WORK TASK
Among the lines below, output only those between the line holding "边的起始和终止位置则为函数和循环的起始位置和终止位置。" and the line holding "scientometrické aspekty scientometrických", inclusive, exactly as written and with no pictures.

Saved entries

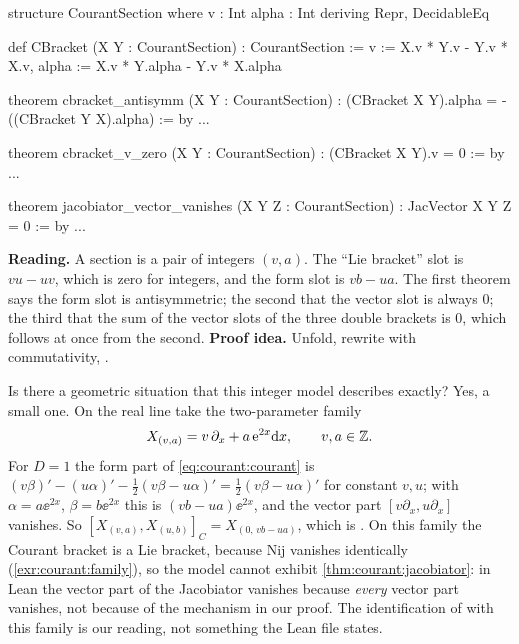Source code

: \begin{leanbox}
\begin{leancode}
structure CourantSection where
  v : Int
  alpha : Int
deriving Repr, DecidableEq

def CBracket (X Y : CourantSection) : CourantSection :=
  { v := X.v * Y.v - Y.v * X.v,
    alpha := X.v * Y.alpha - Y.v * X.alpha }

theorem cbracket_antisymm (X Y : CourantSection) :
    (CBracket X Y).alpha = - ((CBracket Y X).alpha) := by ...

theorem cbracket_v_zero (X Y : CourantSection) :
    (CBracket X Y).v = 0 := by ...

theorem jacobiator_vector_vanishes (X Y Z : CourantSection) :
    JacVector X Y Z = 0 := by ...
\end{leancode}
\textbf{Reading.} A section is a pair of integers $(v,a)$. The ``Lie bracket'' slot is
$vu-uv$, which is zero for integers, and the form slot is $vb-ua$. The first theorem says the form
slot is antisymmetric; the second that the vector slot is always $0$; the third that the sum of
the vector slots of the three double brackets is $0$, which follows at once from the second.
\textbf{Proof idea.} Unfold, rewrite with commutativity, . \TA
\end{leanbox}

Is there a geometric situation that this integer model describes exactly? Yes, a small one.
On the real line take the two-parameter family
\[
X_{(v,a)}=v\,\partial_x+a\,\ee^{2x}\dd x,\qquad v,a\in\Z .
\]
For $D=1$ the form part of \eqref{eq:courant:courant} is
$(v\beta)'-(u\alpha)'-\tfrac12(v\beta-u\alpha)'=\tfrac12(v\beta-u\alpha)'$ for constant $v,u$; with
$\alpha=a\ee^{2x}$, $\beta=b\ee^{2x}$ this is $(vb-ua)\ee^{2x}$, and the vector part $[v\partial_x,
u\partial_x]$ vanishes. So
$[X_{(v,a)},X_{(u,b)}]_C=X_{(0,\,vb-ua)}$, which is . On this family the Courant
bracket is a Lie bracket, because $\mathrm{Nij}$ vanishes identically
(\cref{exr:courant:family}), so the model cannot exhibit \cref{thm:courant:jacobiator}: in Lean the
vector part of the Jacobiator vanishes because \emph{every} vector part vanishes, not because of
the mechanism in our proof. The identification of  with this family is our reading,
not something the Lean file states.

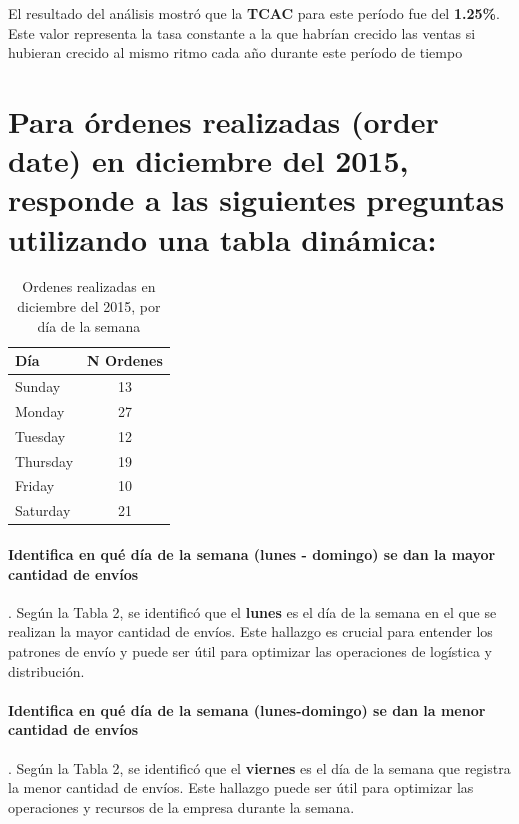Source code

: \documentclass[10pt]{article}
\begin{document}
\begin{paracol}{2}
El resultado del análisis mostró que la \textbf{TCAC} para este período fue del \textbf{1.25\%}. Este valor representa la tasa constante a la que habrían crecido las ventas si hubieran crecido al mismo ritmo cada año durante este período de tiempo


\section{Para órdenes realizadas (order date) en diciembre del 2015, responde a las siguientes preguntas utilizando una tabla dinámica:}

\begin{table}[h]
    \centering
    \begin{tabular}{|l|c|}
	\hline
	\textbf{Día} & \textbf{N Ordenes} \\
	\hline
	Sunday & 13 \\
	\hline
	Monday & 27 \\
	\hline
	Tuesday & 12 \\
	\hline
	Thursday & 19 \\
	\hline
	Friday & 10 \\
	\hline
	Saturday & 21 \\
	\hline
    \end{tabular}
    \caption{Ordenes realizadas en diciembre del 2015, por día de la semana}
\end{table}


\paragraph{Identifica en qué día de la semana (lunes - domingo) se dan la mayor cantidad de envíos}.
Según la Tabla 2, se identificó que el \textbf{lunes} es el día de la semana en el que se realizan la mayor cantidad de envíos. Este hallazgo es crucial para entender los patrones de envío y puede ser útil para optimizar las operaciones de logística y distribución. 

\paragraph{Identifica en qué día de la semana (lunes-domingo) se dan la menor cantidad de envíos}.
Según la Tabla 2, se identificó que el \textbf{viernes} es el día de la semana que registra la menor cantidad de envíos. Este hallazgo puede ser útil para optimizar las operaciones y recursos de la empresa durante la semana. 

\end{paracol}



\end{document}
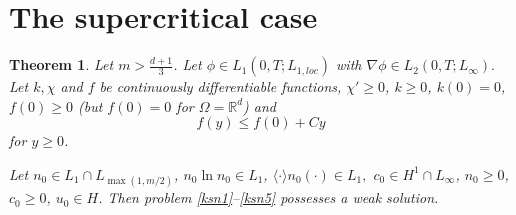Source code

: \documentclass[10pt]{amsart}
\newtheorem {theorem} {Theorem} [section]
\begin{document}
\section{The supercritical case}

\begin{theorem} \label{mb1} Let $m>\frac {d+1} 3$. Let $\phi\in L_1(0,T; L_{1,loc})$ with $\nabla\phi\in L_2(0,T; L_\infty).$ Let $k,\chi$ and $f$ be continuously differentiable functions, $\chi'\geq 0$, $k\geq 0$, $k(0)= 0$, $f(0)\geq 0$ (but $f(0)= 0$ for $\Omega={\mathbb{R}}^d$) and \begin{equation} \label{asf1} f(y)\leq f(0)+Cy \end{equation} for $y\geq 0$. 

Let $n_0\in L_1 \cap L_{\max(1,m/2)}$, $n_0 \ln n_0 \in L_1$, $ \langle\cdot\rangle n_0(\cdot)\in L_1,$ $c_0 \in H^1\cap L_{\infty}$, $n_0 \geq 0$, $c_0 \geq 0$, $u_0 \in H$. Then problem \eqref{ksn1}--\eqref{ksn5} possesses a weak solution. 
\end{theorem}
\end{document}
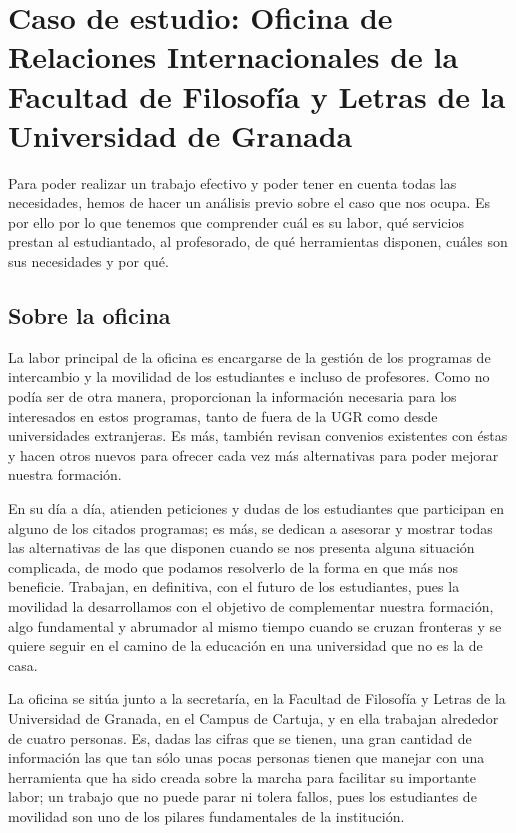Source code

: \chapter{Caso de estudio: Oficina de Relaciones Internacionales de la Facultad de Filosofía y Letras de la Universidad de Granada}

Para poder realizar un trabajo efectivo y poder tener en cuenta todas las necesidades, hemos de hacer un análisis previo sobre el caso que nos ocupa. Es por ello por lo que tenemos que comprender cuál es su labor, qué servicios prestan al estudiantado, al profesorado, de qué herramientas disponen, cuáles son sus necesidades y por qué.

\section{Sobre la oficina}
La labor principal de la oficina es encargarse de la gestión de los programas de intercambio y la movilidad de los estudiantes e incluso de profesores. Como no podía ser de otra manera, proporcionan la información necesaria para los interesados en estos programas, tanto de fuera de la UGR como desde universidades extranjeras. Es más, también revisan convenios existentes con éstas y hacen otros nuevos para ofrecer cada vez más alternativas para poder mejorar nuestra formación.

En su día a día, atienden peticiones y dudas de los estudiantes que participan en alguno de los citados programas; es más, se dedican a asesorar y mostrar todas las alternativas de las que disponen cuando se nos presenta alguna situación complicada, de modo que podamos resolverlo de la forma en que más nos beneficie. Trabajan, en definitiva, con el futuro de los estudiantes, pues la movilidad la desarrollamos con el objetivo de complementar nuestra formación, algo fundamental y abrumador al mismo tiempo cuando se cruzan fronteras y se quiere seguir en el camino de la educación en una universidad que no es la de casa.

La oficina se sitúa junto a la secretaría, en la Facultad de Filosofía y Letras de la Universidad de Granada, en el Campus de Cartuja, y en ella trabajan alrededor de cuatro personas. Es, dadas las cifras que se tienen, una gran cantidad de información las que tan sólo unas pocas personas tienen que manejar con una herramienta que ha sido creada sobre la marcha para facilitar su importante labor; un trabajo que no puede parar ni tolera fallos, pues los estudiantes de movilidad son uno de los pilares fundamentales de la institución.

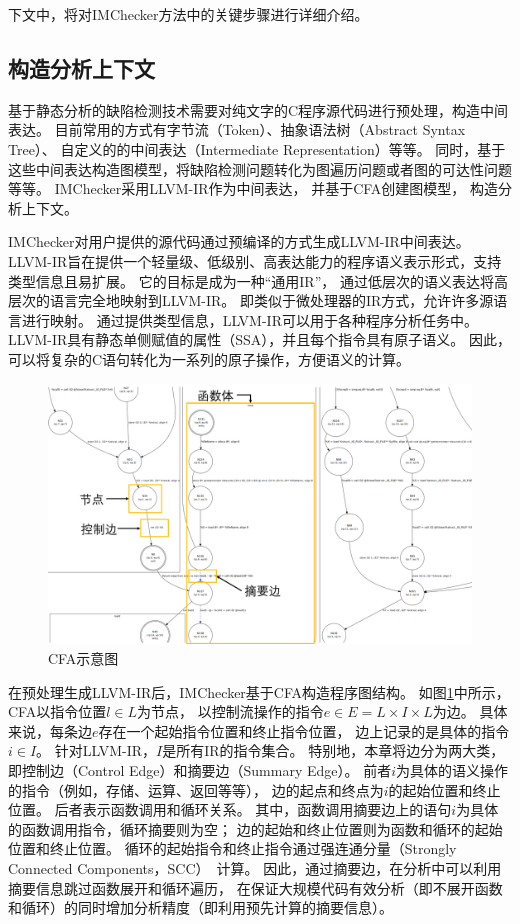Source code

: 下文中，将对IMChecker方法中的关键步骤进行详细介绍。

\subsection{构造分析上下文}
基于静态分析的缺陷检测技术需要对纯文字的C程序源代码进行预处理，构造中间表达。
目前常用的方式有字节流（Token）、抽象语法树（Abstract Syntax Tree）、
自定义的的中间表达（Intermediate Representation）等等。
同时，基于这些中间表达构造图模型，将缺陷检测问题转化为图遍历问题或者图的可达性问题等等。
IMChecker采用LLVM-IR作为中间表达，
并基于CFA创建图模型，
构造分析上下文。

IMChecker对用户提供的源代码通过预编译的方式生成LLVM-IR中间表达。
LLVM-IR旨在提供一个轻量级、低级别、高表达能力的程序语义表示形式，支持类型信息且易扩展。
它的目标是成为一种“通用IR”，
通过低层次的语义表达将高层次的语言完全地映射到LLVM-IR。
即类似于微处理器的IR方式，允许许多源语言进行映射。
通过提供类型信息，LLVM-IR可以用于各种程序分析任务中。
LLVM-IR具有静态单侧赋值的属性（SSA），并且每个指令具有原子语义。
因此，可以将复杂的C语句转化为一系列的原子操作，方便语义的计算。

\begin{figure}[t]
	\centering
	\includegraphics[width=0.7\linewidth]{figures/cp3-3-cfa.png}
	\caption{
		CFA示意图
	}
	\label{fig:3-3-cfa}
\end{figure}

在预处理生成LLVM-IR后，IMChecker基于CFA构造程序图结构。
如图\ref{fig:3-3-cfa}中所示，CFA以指令位置$l \in L$为节点，
以控制流操作的指令$e \in E = L \times I \times L$为边。
具体来说，每条边$e$存在一个起始指令位置和终止指令位置，
边上记录的是具体的指令$i \in I$。
针对LLVM-IR，$I$是所有IR的指令集合。
特别地，本章将边分为两大类，即控制边（Control Edge）和摘要边（Summary Edge）。
前者$i$为具体的语义操作的指令（例如，存储、运算、返回等等），
边的起点和终点为$i$的起始位置和终止位置。
后者表示函数调用和循环关系。
其中，函数调用摘要边上的语句$i$为具体的函数调用指令，循环摘要则为空；
边的起始和终止位置则为函数和循环的起始位置和终止位置。
循环的起始指令和终止指令通过强连通分量（Strongly Connected Components，SCC）~\cite{12-ele-scc}计算。
因此，通过摘要边，在分析中可以利用摘要信息跳过函数展开和循环遍历，
在保证大规模代码有效分析（即不展开函数和循环）的同时增加分析精度（即利用预先计算的摘要信息）。


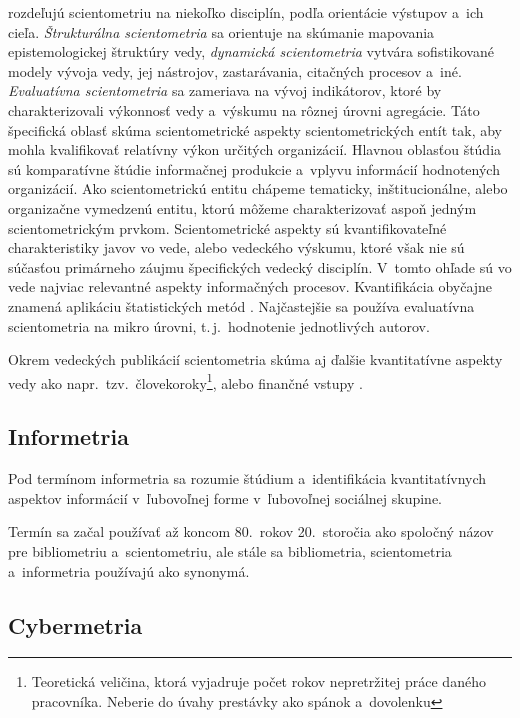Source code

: \citet{Glanzel2004} rozdeľujú scientometriu na niekoľko disciplín, podľa
orientácie výstupov a~ich cieľa.  \emph{Štrukturálna scientometria} sa orientuje
na skúmanie mapovania epistemologickej štruktúry vedy, \emph{dynamická
  scientometria} vytvára sofistikované modely vývoja vedy, jej nástrojov,
zastarávania, citačných procesov a~iné.  \emph{Evaluatívna scientometria} sa
zameriava na vývoj indikátorov, ktoré by charakterizovali výkonnosť vedy
a~výskumu na rôznej úrovni agregácie.  Táto špecifická oblasť skúma
scientometrické aspekty scientometrických entít tak, aby mohla kvalifikovať
relatívny výkon určitých organizácií.  Hlavnou oblasťou štúdia sú komparatívne
štúdie informačnej produkcie a~vplyvu informácií hodnotených organizácií.  Ako
scientometrickú entitu chápeme tematicky, inštitucionálne, alebo organizačne
vymedzenú entitu, ktorú môžeme charakterizovať aspoň jedným scientometrickým
prvkom.  Scientometrické aspekty sú kvantifikovateľné charakteristiky javov vo
vede, alebo vedeckého výskumu, ktoré však nie sú súčasťou primárneho záujmu
špecifických vedecký disciplín.  V~tomto ohľade sú vo vede najviac relevantné
aspekty informačných procesov.  Kvantifikácia obyčajne znamená aplikáciu
štatistických metód \citep{Vinkler2001}.  Najčastejšie sa používa evaluatívna
scientometria na mikro úrovni, t.\,j.~hodnotenie jednotlivých autorov.

Okrem vedeckých publikácií scientometria skúma aj ďalšie kvantitatívne aspekty
vedy ako napr.~tzv.~človekoroky\footnote{Teoretická veličina, ktorá vyjadruje
  počet rokov nepretržitej práce daného pracovníka.  Neberie do úvahy prestávky
  ako spánok a~dovolenku}, alebo finančné vstupy \citep{Bellis2009}.


\subsection{Informetria}

Pod termínom informetria sa rozumie štúdium a~identifikácia kvantitatívnych
aspektov informácií v~ľubovoľnej forme v~ľubovoľnej sociálnej skupine.

Termín sa začal používať až koncom 80.~rokov 20.~storočia ako spoločný názov
pre bibliometriu a~scientometriu, ale stále sa bibliometria, scientometria
a~informetria používajú ako synonymá.


\subsection{Cybermetria}


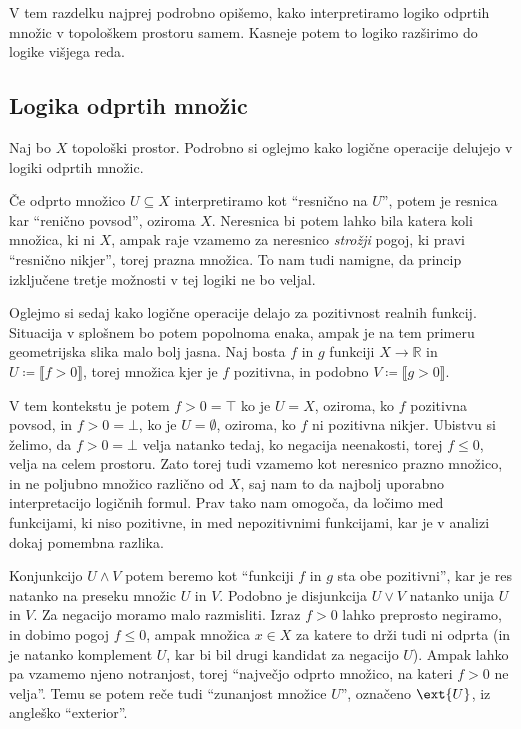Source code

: 
V tem razdelku najprej podrobno opišemo, kako interpretiramo logiko odprtih
množic v topološkem prostoru samem. Kasneje potem to logiko razširimo do logike
višjega reda.


\subsection{Logika odprtih množic}\label{sec:modeli-logika-odprtih}

Naj bo \(X\) topološki prostor. Podrobno si oglejmo kako logične operacije
delujejo v logiki odprtih množic.

Če odprto množico \(U ⊆ X\) interpretiramo kot ``resnično na \(U\)'', potem je
resnica kar ``renično povsod'', oziroma \(X\). Neresnica bi potem lahko bila
katera koli množica, ki ni \(X\), ampak raje vzamemo za neresnico \emph{strožji}
pogoj, ki pravi ``resnično nikjer'', torej prazna množica. To nam tudi namigne,
da princip izključene tretje možnosti v tej logiki ne bo veljal.

Oglejmo si sedaj kako logične operacije delajo za pozitivnost realnih funkcij.
Situacija v splošnem bo potem popolnoma enaka, ampak je na tem primeru
geometrijska slika malo bolj jasna. Naj bosta \(f\) in \(g\) funkciji \(X → ℝ\)
in \(U ≔ ⟦f > 0⟧\), torej množica kjer je \(f\) pozitivna, in podobno \(V ≔ ⟦g > 0⟧\).

V tem kontekstu je potem \(f > 0 = ⊤\) ko je \(U = X\), oziroma, ko \(f\)
pozitivna povsod, in \(f > 0 = ⊥\), ko je \(U = ∅\), oziroma, ko \(f\) ni
pozitivna nikjer. Ubistvu si želimo, da \(f > 0 = ⊥\) velja natanko tedaj, ko
negacija neenakosti, torej \(f ≤ 0\), velja na celem prostoru. Zato torej tudi
vzamemo kot neresnico prazno množico, in ne poljubno množico različno od \(X\),
saj nam to da najbolj uporabno interpretacijo logičnih formul. Prav tako nam
omogoča, da ločimo med funkcijami, ki niso pozitivne, in med nepozitivnimi
funkcijami, kar je v analizi dokaj pomembna razlika.

Konjunkcijo \(U ∧ V\) potem beremo kot ``funkciji \(f\) in \(g\) sta obe
pozitivni'', kar je res natanko na preseku množic \(U\) in \(V\). Podobno je
disjunkcija \(U ∨ V\) natanko unija \(U\) in \(V\).
Za negacijo moramo malo razmisliti. Izraz \(f > 0\) lahko preprosto negiramo, in
dobimo pogoj \(f ≤ 0\), ampak množica \(x ∈ X\) za katere to drži tudi ni odprta
(in je natanko komplement \(U\), kar bi bil drugi kandidat za negacijo \(U\)).
Ampak lahko pa vzamemo njeno notranjost, torej ``največjo odprto množico, na
kateri \(f > 0\) ne velja''. Temu se potem reče tudi ``zunanjost množice
\(U\)'', označeno \(\ext{U}\), iz angleško ``\foreignlanguage{english}{exterior}''.

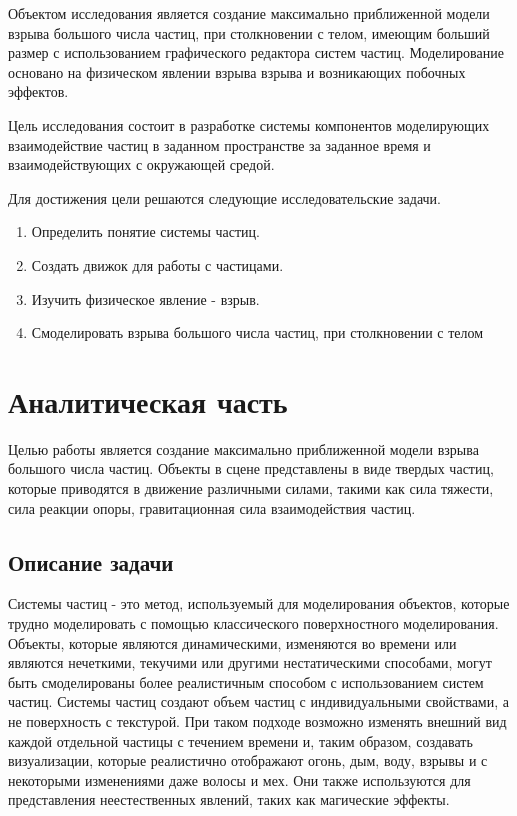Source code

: \documentclass[a4paper,14pt]{article} %
\begin{document}
	Объектом исследования является создание максимально приближенной модели взрыва большого числа частиц, при столкновении с телом, имеющим больший размер с использованием графического редактора систем частиц. Моделирование основано на физическом явлении взрыва взрыва и возникающих побочных эффектов. 
	
	Цель исследования состоит в разработке системы компонентов моделирующих взаимодействие частиц в заданном пространстве за заданное время и взаимодействующих с окружающей средой. 
	
	Для достижения цели решаются следующие исследовательские задачи.
	\begin{enumerate}
	\item Определить понятие системы частиц. 
	\item Создать движок для работы с частицами. 
	\item Изучить физическое явление - взрыв. 
	\item Смоделировать взрыва большого числа частиц, при столкновении с телом
	\end{enumerate}
		
	\newpage

	\section{Аналитическая часть}
	
	\hfill
	
	Целью работы является создание максимально приближенной модели взрыва большого числа частиц. Объекты в сцене представлены в виде твердых частиц, которые приводятся в движение различными силами, такими как сила тяжести, сила реакции опоры, гравитационная сила взаимодействия частиц. 
	
	\subsection{Описание задачи}
	\hfill
	
	Системы частиц - это метод, используемый для моделирования объектов, которые трудно моделировать с помощью классического поверхностного моделирования. Объекты, которые являются динамическими, изменяются во времени или являются нечеткими, текучими или другими нестатическими способами, могут быть смоделированы более реалистичным способом с использованием систем частиц. Системы частиц создают объем частиц с индивидуальными свойствами, а не поверхность с текстурой. При таком подходе возможно изменять внешний вид каждой отдельной частицы с течением времени и, таким образом, создавать визуализации, которые реалистично отображают огонь, дым, воду, взрывы и с некоторыми изменениями даже волосы и мех. Они также используются для представления неестественных явлений, таких как магические эффекты. 
	
\end{document}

RESULT OF THIS EXERCISE
边的起始和终止位置则为函数和循环的起始位置和终止位置。
循环的起始指令和终止指令通过强连通分量（Strongly Connected Components，SCC）~\cite{12-ele-scc}计算。
因此，通过摘要边，在分析中可以利用摘要信息跳过函数展开和循环遍历，
在保证大规模代码有效分析（即不展开函数和循环）的同时增加分析精度（即利用预先计算的摘要信息）。


Source code

: \citet{Glanzel2004} rozdeľujú scientometriu na niekoľko disciplín, podľa
orientácie výstupov a~ich cieľa.  \emph{Štrukturálna scientometria} sa orientuje
na skúmanie mapovania epistemologickej štruktúry vedy, \emph{dynamická
  scientometria} vytvára sofistikované modely vývoja vedy, jej nástrojov,
zastarávania, citačných procesov a~iné.  \emph{Evaluatívna scientometria} sa
zameriava na vývoj indikátorov, ktoré by charakterizovali výkonnosť vedy
a~výskumu na rôznej úrovni agregácie.  Táto špecifická oblasť skúma
scientometrické aspekty scientometrických entít tak, aby mohla kvalifikovať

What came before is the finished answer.